## Task statement:
Exactly as they appear, copy the lines from the start of the entries below to the line containing "A small application", both ends included.

## Record extracts:
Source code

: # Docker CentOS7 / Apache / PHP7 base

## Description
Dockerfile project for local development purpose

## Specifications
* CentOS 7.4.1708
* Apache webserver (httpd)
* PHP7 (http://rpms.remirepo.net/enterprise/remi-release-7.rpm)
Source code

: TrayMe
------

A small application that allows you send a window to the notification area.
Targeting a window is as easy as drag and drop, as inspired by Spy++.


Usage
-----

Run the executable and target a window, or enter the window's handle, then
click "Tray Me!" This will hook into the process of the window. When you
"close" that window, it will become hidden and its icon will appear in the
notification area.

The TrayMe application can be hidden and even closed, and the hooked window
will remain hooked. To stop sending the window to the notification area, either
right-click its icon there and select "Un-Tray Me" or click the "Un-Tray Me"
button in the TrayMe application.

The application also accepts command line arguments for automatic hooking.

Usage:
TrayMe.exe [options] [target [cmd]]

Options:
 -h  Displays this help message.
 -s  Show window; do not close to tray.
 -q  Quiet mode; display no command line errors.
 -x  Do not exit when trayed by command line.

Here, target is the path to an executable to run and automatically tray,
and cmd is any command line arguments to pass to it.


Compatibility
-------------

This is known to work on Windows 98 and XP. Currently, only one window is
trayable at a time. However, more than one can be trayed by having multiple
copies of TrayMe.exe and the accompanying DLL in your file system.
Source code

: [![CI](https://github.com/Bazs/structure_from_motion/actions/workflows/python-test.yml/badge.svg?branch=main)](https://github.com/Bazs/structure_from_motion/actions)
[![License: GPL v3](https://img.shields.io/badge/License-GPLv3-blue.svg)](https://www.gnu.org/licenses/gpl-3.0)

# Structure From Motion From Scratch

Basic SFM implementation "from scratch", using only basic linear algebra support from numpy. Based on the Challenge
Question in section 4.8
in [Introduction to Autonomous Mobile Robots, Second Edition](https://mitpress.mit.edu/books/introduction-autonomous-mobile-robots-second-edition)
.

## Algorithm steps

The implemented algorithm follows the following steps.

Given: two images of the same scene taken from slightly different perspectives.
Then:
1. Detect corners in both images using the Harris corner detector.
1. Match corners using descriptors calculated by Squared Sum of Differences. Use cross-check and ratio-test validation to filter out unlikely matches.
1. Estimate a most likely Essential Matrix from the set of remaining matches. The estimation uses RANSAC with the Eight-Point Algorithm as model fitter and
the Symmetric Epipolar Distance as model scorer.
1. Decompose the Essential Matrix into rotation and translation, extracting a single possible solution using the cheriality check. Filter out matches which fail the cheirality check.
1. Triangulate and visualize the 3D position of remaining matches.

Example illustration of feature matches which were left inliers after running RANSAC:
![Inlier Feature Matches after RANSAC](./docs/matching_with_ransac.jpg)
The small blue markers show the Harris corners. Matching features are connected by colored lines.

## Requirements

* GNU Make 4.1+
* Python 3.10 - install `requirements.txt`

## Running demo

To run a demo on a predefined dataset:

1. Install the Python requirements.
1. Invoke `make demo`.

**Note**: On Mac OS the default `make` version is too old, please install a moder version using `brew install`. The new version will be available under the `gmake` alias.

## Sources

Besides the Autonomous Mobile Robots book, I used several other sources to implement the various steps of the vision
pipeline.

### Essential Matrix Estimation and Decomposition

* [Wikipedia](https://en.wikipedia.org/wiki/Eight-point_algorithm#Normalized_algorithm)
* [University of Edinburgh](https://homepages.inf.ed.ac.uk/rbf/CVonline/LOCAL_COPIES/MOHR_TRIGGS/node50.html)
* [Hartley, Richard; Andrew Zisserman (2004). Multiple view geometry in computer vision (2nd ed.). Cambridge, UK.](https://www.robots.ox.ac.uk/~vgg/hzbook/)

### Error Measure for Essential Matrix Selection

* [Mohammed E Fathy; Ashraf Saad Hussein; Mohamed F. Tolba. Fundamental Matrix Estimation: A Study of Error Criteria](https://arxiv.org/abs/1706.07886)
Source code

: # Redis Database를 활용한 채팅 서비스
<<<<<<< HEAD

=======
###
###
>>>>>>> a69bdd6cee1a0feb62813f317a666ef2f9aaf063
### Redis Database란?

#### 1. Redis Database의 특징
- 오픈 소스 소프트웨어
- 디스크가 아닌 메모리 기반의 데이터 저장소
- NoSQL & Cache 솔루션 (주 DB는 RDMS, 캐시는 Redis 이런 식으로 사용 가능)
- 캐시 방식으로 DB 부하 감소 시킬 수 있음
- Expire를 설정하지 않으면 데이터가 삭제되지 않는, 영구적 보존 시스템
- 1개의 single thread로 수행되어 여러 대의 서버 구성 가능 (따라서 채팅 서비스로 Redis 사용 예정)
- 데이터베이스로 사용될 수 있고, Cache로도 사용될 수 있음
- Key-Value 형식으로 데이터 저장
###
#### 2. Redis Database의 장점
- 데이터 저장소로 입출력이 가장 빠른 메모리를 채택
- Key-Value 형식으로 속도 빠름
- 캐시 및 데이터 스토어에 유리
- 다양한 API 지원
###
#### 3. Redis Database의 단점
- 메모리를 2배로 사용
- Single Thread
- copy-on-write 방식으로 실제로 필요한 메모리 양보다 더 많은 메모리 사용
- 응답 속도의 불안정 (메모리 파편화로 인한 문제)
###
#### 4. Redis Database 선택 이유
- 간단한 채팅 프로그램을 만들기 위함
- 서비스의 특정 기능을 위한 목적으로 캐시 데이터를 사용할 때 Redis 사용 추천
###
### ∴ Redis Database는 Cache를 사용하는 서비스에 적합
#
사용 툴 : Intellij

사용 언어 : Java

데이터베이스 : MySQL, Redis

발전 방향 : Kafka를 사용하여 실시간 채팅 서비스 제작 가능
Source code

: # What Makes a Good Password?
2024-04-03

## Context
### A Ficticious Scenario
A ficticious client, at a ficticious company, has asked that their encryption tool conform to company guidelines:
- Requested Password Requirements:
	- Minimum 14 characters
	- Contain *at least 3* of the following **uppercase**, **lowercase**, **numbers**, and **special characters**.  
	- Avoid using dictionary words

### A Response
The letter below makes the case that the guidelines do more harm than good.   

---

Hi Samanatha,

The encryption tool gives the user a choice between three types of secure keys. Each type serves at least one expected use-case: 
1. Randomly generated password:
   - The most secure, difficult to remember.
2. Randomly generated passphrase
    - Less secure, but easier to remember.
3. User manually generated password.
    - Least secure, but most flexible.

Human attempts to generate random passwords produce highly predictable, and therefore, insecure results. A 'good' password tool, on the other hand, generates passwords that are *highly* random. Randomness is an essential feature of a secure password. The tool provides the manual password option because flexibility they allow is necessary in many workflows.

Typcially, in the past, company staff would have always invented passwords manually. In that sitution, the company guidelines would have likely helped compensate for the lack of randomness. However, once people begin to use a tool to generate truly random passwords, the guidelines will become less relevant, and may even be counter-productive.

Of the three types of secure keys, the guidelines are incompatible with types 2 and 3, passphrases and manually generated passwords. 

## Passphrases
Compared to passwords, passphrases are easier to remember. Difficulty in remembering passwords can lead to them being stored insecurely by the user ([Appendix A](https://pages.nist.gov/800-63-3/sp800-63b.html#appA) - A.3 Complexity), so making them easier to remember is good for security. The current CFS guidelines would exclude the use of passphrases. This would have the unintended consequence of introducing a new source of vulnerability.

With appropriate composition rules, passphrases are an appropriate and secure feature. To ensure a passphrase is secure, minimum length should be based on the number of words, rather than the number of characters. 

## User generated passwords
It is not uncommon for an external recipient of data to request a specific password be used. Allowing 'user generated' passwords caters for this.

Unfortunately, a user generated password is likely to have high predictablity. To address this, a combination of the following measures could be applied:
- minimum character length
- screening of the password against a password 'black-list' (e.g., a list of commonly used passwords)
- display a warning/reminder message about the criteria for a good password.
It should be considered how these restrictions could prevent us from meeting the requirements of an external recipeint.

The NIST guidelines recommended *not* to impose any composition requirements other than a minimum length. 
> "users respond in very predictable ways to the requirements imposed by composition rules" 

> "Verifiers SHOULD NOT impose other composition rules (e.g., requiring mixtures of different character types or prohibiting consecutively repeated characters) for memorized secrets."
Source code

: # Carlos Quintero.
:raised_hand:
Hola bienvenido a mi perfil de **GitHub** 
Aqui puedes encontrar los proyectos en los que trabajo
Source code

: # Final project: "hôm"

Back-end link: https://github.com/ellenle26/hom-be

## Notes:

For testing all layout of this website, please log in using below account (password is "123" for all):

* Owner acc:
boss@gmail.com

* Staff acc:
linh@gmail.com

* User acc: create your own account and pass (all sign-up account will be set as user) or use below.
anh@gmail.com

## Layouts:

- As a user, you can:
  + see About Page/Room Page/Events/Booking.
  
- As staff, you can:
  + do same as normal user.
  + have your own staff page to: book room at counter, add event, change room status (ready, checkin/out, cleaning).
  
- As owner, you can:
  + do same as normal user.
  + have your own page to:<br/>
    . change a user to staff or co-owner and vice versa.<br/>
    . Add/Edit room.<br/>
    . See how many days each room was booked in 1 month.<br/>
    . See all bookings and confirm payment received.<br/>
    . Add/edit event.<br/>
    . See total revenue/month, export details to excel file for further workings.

## Exercise response:
Source code

: # Docker CentOS7 / Apache / PHP7 base

## Description
Dockerfile project for local development purpose

## Specifications
* CentOS 7.4.1708
* Apache webserver (httpd)
* PHP7 (http://rpms.remirepo.net/enterprise/remi-release-7.rpm)
Source code

: TrayMe
------

A small application that allows you send a window to the notification area.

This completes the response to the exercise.